「王子二人」 (Oujifutari)
“Two Princes”

The truth is revealed: There are two princes, and one has a better claim to the throne than the other.

Elam Versus Alfreed

I’m glad that Arslan Senki reliably wraps at least a little comedy into every episode. This could easily be a story devoid of light, but the humor provides character, which makes us care about these characters more than we might otherwise. Of course, there’s always Gieve, who was jealous that it was Daryun, and not him, who got to spend so much time with Farangis. But undoubtedly, it was Alfreed who stole the comedy show. She switch to declaring herself Narsus’ wife fast, and her bickering with Elam was as funny as I expected it to be! I also could have done a whole post of Elam reaction shots, but I had to hold myself back. It wasn’t easy.

But I like that, even amidst the first salvos of that (presumed) running gag, Alfreed hasn’t been made into a joke character, not even for one episode. Her talk with Farangis revealed her cynicism about nobles, which very much matches Gieve’s. It also revealed exactly why she’s taken a shine to Narsus, for the optimism he engenders. But more than that, I liked how Farangis showed a soft side. Which is only right and proper—she’s shown every indication that she’s a kind person (Ex: saying a prayer for dead enemies at Arslan’s request), provided she’s around anyone other than Gieve or Lusitanian soldiers. It’s just that she spends so much time around those two parties, she always seems badass and cold. She’s more complex than that, as most people are.

Kishward’s Valor

I like that we’re getting to spend more time with Kishward. First of all, the dude is strong; anyone who can match (and even push back) Silvermask is definitely good in a fight. I also appreciate that he’s the only character using twin blades. Though it’s common in medieval fantasy, it’s a style that, while cool, usually isn’t as effective as a single sword, since it lessens the striking power and is harder to learn (and probably other reasons I don’t know about). Having one character that can do it, though, is absolutely fine—it can be done, and it can be extremely effective in the hands of a master. It just shouldn’t be common.

But more than that, I liked that, when confronted with the idea of Arslan freeing the slaves, he didn’t reject it out of hand. I was honestly worried! While Arslan’s former ignorance on the issue was understandable—he was a kid, and had just accepted the status quo as “the way things are done,” never considering whether they were right, until he did—had an adult like Kishward done the same, he might have been beyond saving. Fortunately, he’s not. He’s a good ally.

The Truth Is Revealed

“Something Vimes had learned as a young guard drifted up from memory. If you have to look along the shaft of an arrow from the wrong end, if a man has you entirely at his mercy, then hope like hell that man is an evil man. Because the evil like power, power over people, and they want to see you in fear. They want you to know you’re going to die. So they’ll talk. They’ll gloat.

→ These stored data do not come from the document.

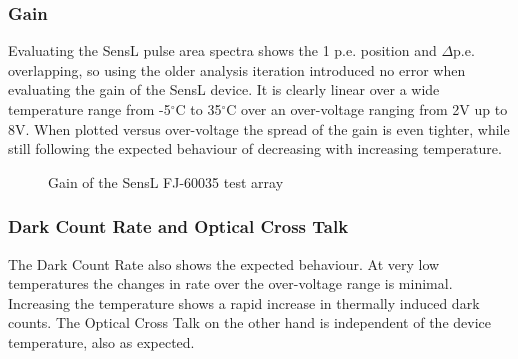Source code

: \documentclass[12pt,article,type=msc,colorback,accentcolor=tud9c]{tudthesis}
\begin{document}
\begin{figure}[h]
\begin{centering}
}
\caption{SensL Test Array and pulse shape at bias-voltage = 29V0}
\label{fig:SensL_Array_PS}
\end{centering}
\end{figure}


\subsubsection{Gain}
\label{subsubsec:SensLGain}

Evaluating the SensL pulse area spectra shows the 1 p.e. position and $\Delta$p.e. overlapping, so using the older analysis iteration introduced no error when evaluating the gain of the SensL device. It is clearly linear over a wide temperature range from -5$^\circ$C to 35$^\circ$C over an over-voltage ranging from 2V up to 8V. When plotted versus over-voltage the spread of the gain is even tighter, while still following the expected behaviour of decreasing with increasing temperature.

\begin{figure}[h]
\begin{centering}
\caption{Gain of the SensL FJ-60035 test array}
\label{fig:SensL_Gain}
\end{centering}
\end{figure}


\subsubsection{Dark Count Rate and Optical Cross Talk}
\label{subsubsec:SensL_DCROCT}
The Dark Count Rate also shows the expected behaviour. At very low temperatures the changes in rate over the over-voltage range is minimal. Increasing the temperature shows a rapid increase in thermally induced dark counts. The Optical Cross Talk on the other hand is independent of the device temperature, also as expected. 
\end{document}
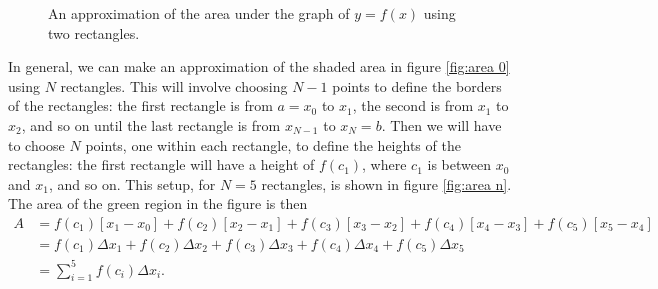 \documentclass{myarticle}
\theoremstyle{nospace}
\newtheorem{old series theorem}{Theorem}
\newenvironment{series theorem}
{\begin{mdframed}\begin{old series theorem}}
    {\end{old series theorem}\end{mdframed}}
\begin{document}
\begin{figure}[htb!] \centering
  \caption{An approximation of the area under the graph of $y = f(x)$
    using two rectangles.}
  \label{fig:area 2}
\end{figure}

In general, we can make an approximation of the shaded area in figure
\ref{fig:area 0} using $N$ rectangles. This will involve choosing
$N - 1$ points to define the borders of the rectangles: the first
rectangle is from $a = x_0$ to $x_1$, the second is from $x_1$ to
$x_2$, and so on until the last rectangle is from $x_{N - 1}$ to
$x_N = b$. Then we will have to choose $N$ points, one within each
rectangle, to define the heights of the rectangles: the first
rectangle will have a height of $f(c_1)$, where $c_1$ is between $x_0$
and $x_1$, and so on. This setup, for $N = 5$ rectangles, is shown in
figure \ref{fig:area n}. The area of the green region in the figure is
then
\begin{align*}
  A
  &= f(c_1)[x_1 - x_0]
    + f(c_2)[x_2 - x_1]
    + f(c_3)[x_3 - x_2]
    + f(c_4)[x_4 - x_3]
    + f(c_5)[x_5 - x_4] \\
  &= f(c_1)\Delta x_1
    + f(c_2)\Delta x_2
    + f(c_3)\Delta x_3
    + f(c_4)\Delta x_4
    + f(c_5)\Delta x_5 \\
  &= \sum_{i=1}^5 f(c_i)\Delta x_i.
\end{align*}
\end{document}
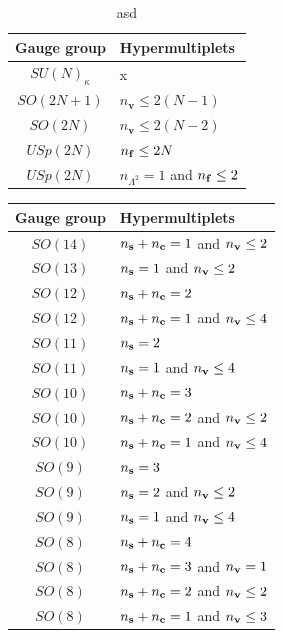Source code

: \documentclass[letterpaper, 11pt]{article}
\begin{document}
{\begin{table}[tbp]
  \centering
  \begin{tabular}{@{}cl@{}}
    \toprule
    Gauge group  & Hypermultiplets    \\ \midrule
    $SU(N)_\kappa$ &x                               \\
    $SO(2N+1)$ & $n_{\mathbf{v}} \leq 2(N-1)$ \\
    $SO(2N)$   & $n_{\mathbf{v}} \leq 2(N-2)$ \\
    $USp(2N)$  & $n_{\bf f} \leq 2N$ \\
    $USp(2N)$  & $n_{\Lambda^2} = 1$ and $n_{\bf f} \leq 2$ \\ \bottomrule
    \end{tabular}
    \caption{asd}
    \label{tbl:infinite-theory}
\end{table}
\begin{table}[tbp]
  \centering
  \begin{tabular}{@{}cl@{}}
    \toprule
    Gauge group  & Hypermultiplets    \\  \midrule
    $SO(14)$  & $n_{\bf s} + n_{\bf c} = 1$ and $n_{\bf v}  \leq 2$ \\
    $SO(13)$  & $n_{\bf s} = 1$ and $n_{\bf v}  \leq 2$ \\
    $SO(12)$  & $n_{\bf s} + n_{\bf c} = 2$ \\
    $SO(12)$  & $n_{\bf s} + n_{\bf c} = 1$ and  $n_{\bf v}  \leq 4$\\
    $SO(11)$  & $n_{\bf s}= 2$ \\
    $SO(11)$  & $n_{\bf s}= 1$ and  $n_{\bf v}  \leq 4$\\
    $SO(10)$  & $n_{\bf s} + n_{\bf c} = 3$ \\
    $SO(10)$  & $n_{\bf s} + n_{\bf c} = 2$ and  $n_{\bf v}  \leq 2$\\
    $SO(10)$  & $n_{\bf s} + n_{\bf c} = 1$ and  $n_{\bf v}  \leq 4$\\
    $SO(9)$  & $n_{\bf s}  = 3$ \\
    $SO(9)$  & $n_{\bf s}  = 2$ and  $n_{\bf v}  \leq 2$\\
    $SO(9)$  & $n_{\bf s} = 1$ and  $n_{\bf v}  \leq 4$\\
    $SO(8)$  & $n_{\bf s} + n_{\bf c} = 4$ \\
    $SO(8)$  & $n_{\bf s} + n_{\bf c} = 3$ and  $n_{\bf v}  =1$\\
    $SO(8)$  & $n_{\bf s} + n_{\bf c} = 2$ and  $n_{\bf v}  \leq 2$\\
    $SO(8)$  & $n_{\bf s} + n_{\bf c} = 1$ and  $n_{\bf v}  \leq 3$\\

\end{tabular}
\end{table}}
\end{document}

They’ll watch you squirm. They’ll put off the moment of murder like another man will put off a good cigar.

So hope like hell your captor is an evil man. A good man will kill you with hardly a word.”
― Terry Pratchett, Men at Arms

I loved when Silvermask walked up to Arslan. It was immediately clear that he didn’t just want to kill his cousin. He wanted to torture him. He wanted to make him squirm. He wanted him to know that he was going to die, and what’s more, he wanted Arslan to know why he was going to die (saying that he knew Peshawar Citadel like the back of his hand, telling Arslan to blame his father, etc). Silvermask has been increasingly loose at the lips about his heritage, which makes perfect sense to me. He’s like a man who has slept with a beautiful woman—he wants everybody to know, no matter how unwise that might be.

But his enraged meditation over how to end Arslan’s life proved once again what kind of man he is. An evil man, to be sure. But also an unwise one; he lets his anger and pride so overpower his good sense that he almost devolves into a villain cliché. And I would call him one, if not for how diligently the story has shown him wanting to tell people of his lineage, and soaking in the unending rage of his misfortune.

But he was unwise. The good man kills (or captures—the good man is not necessarily bloodthirsty, just decisive) with hardly a word because to tarry is to give your enemy a chance to survive. Which is exactly what Arslan did—and he discovered Hermes’ weakness to fire as well, which may come in handy later on. And of course, he has to spill the beans in the end. Now our heroes know: Prince Hermes is alive.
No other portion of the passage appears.